Example: Vector Addition

Code is available at vector_add_JIT.cu. Major components of the code are described below.

Kernel code as string

NVRTC requires CUDA kernel written as string. Here is the simple kernel to add two vectors and store it in a third vector.

const char* cudaKernelCode = R"(
extern "C"
__global__ void vectorAdd(const float* A, const float* B, float* C, int N) {
    int idx = blockIdx.x * blockDim.x + threadIdx.x;
    if (idx < N) {
        C[idx] = A[idx] + B[idx];
    }
}
)";

Compilation

Compile the kernel using NVRTC. options is a vector that reads in the compilation flags passed as arguments at run-time.

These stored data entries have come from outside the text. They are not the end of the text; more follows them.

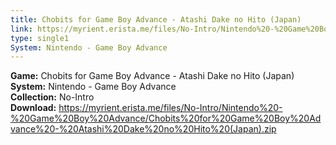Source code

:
 ```yaml
---
title: Chobits for Game Boy Advance - Atashi Dake no Hito (Japan)
link: https://myrient.erista.me/files/No-Intro/Nintendo%20-%20Game%20Boy%20Advance/Chobits%20for%20Game%20Boy%20Advance%20-%20Atashi%20Dake%20no%20Hito%20(Japan).zip
type: single1
System: Nintendo - Game Boy Advance
---
```

<b>Game:</b> Chobits for Game Boy Advance - Atashi Dake no Hito (Japan)<br>
<b>System:</b> Nintendo - Game Boy Advance<br>
<b>Collection:</b> No-Intro<br>
<b>Download:</b> https://myrient.erista.me/files/No-Intro/Nintendo%20-%20Game%20Boy%20Advance/Chobits%20for%20Game%20Boy%20Advance%20-%20Atashi%20Dake%20no%20Hito%20(Japan).zip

    // Use NVRTC to compile the kernel
    nvrtcProgram prog;
    NVRTC_SAFE_CALL(nvrtcCreateProgram(&prog, cudaKernelCode, "vectorAdd.cu", 0, NULL, NULL));

    // Compile the kernel
    nvrtcResult compileResult = nvrtcCompileProgram(prog, options.size(), options.data());

Generation of PTX

Generate PTX code. Optionally, write it to a file for analysis.

    // Obtain the PTX from the program
    size_t ptxSize;
    NVRTC_SAFE_CALL(nvrtcGetPTXSize(prog, &ptxSize));
    std::vector<char> ptx(ptxSize);
    NVRTC_SAFE_CALL(nvrtcGetPTX(prog, ptx.data()));

    //...

    ptxFile.write(ptx.data(), ptx.size());

Execution

Load the compiled kernel and execute it on GPU.

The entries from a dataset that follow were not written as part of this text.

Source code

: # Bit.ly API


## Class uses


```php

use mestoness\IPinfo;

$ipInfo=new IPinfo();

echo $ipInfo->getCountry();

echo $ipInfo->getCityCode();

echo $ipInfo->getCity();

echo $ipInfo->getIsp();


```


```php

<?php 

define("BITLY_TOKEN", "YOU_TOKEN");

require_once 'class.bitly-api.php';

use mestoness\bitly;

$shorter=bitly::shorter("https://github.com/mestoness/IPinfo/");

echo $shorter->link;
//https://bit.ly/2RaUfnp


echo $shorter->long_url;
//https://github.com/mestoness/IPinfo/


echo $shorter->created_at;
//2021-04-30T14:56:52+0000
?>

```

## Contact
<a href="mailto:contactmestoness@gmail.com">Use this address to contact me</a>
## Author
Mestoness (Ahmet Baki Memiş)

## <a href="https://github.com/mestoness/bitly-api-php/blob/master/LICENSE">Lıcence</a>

    // Load the PTX and get the kernel handle
    CUmodule module;
    CUfunction kernel;
    CU_SAFE_CALL(cuModuleLoadData(&module, ptx.data()));
    CU_SAFE_CALL(cuModuleGetFunction(&kernel, module, "vectorAdd"));

    // Launch the kernel
    void* args[] = { &d_A, &d_B, &d_C, &N };
    int threadsPerBlock = 256;
    int blocksPerGrid = (N + threadsPerBlock - 1) / threadsPerBlock;
    CU_SAFE_CALL(cuLaunchKernel(kernel, blocksPerGrid, 1, 1, threadsPerBlock, 1, 1, 0, 0, args, 0));

Compile and Run

nvcc vectorAdd_JIT.cu -o solver.x -lnvrtc -lcuda -std=c++14

Analysis

Let’s run the code with and without passing the argument --use_fast_math and compare whether the JIT-compiled code generates a different assembly code at run time. This flag replaces certain floating point operations with faster versions that may be less accurate for efficiency.

Output of vimdiff command on ptx generated without (left) and with --use_fast_math flag (right).

From the figure above, we see the difference in assembly at an instruction where two floating points in %f2 and %f1 registers are added and stored in %f3 register.

The ftz qualifier stands for Flust To Zero, which affects how the instruction handles very small numbers close to zero, known as subnormal numbers. (When the result of a computation is too small to be represented as a normal floating-point number (given the constraints of the exponent and mantissa), it can be represented as a subnormal number. In subnormal numbers, the leading bit of the mantissa is zero instead of one, allowing for the representation of numbers closer to zero than would otherwise be possible. This is done at the cost of precision).

The ftz mode ensures subnormal numbers are treated as zero, which may prevent performance penalties arising from handling denormalized numbers.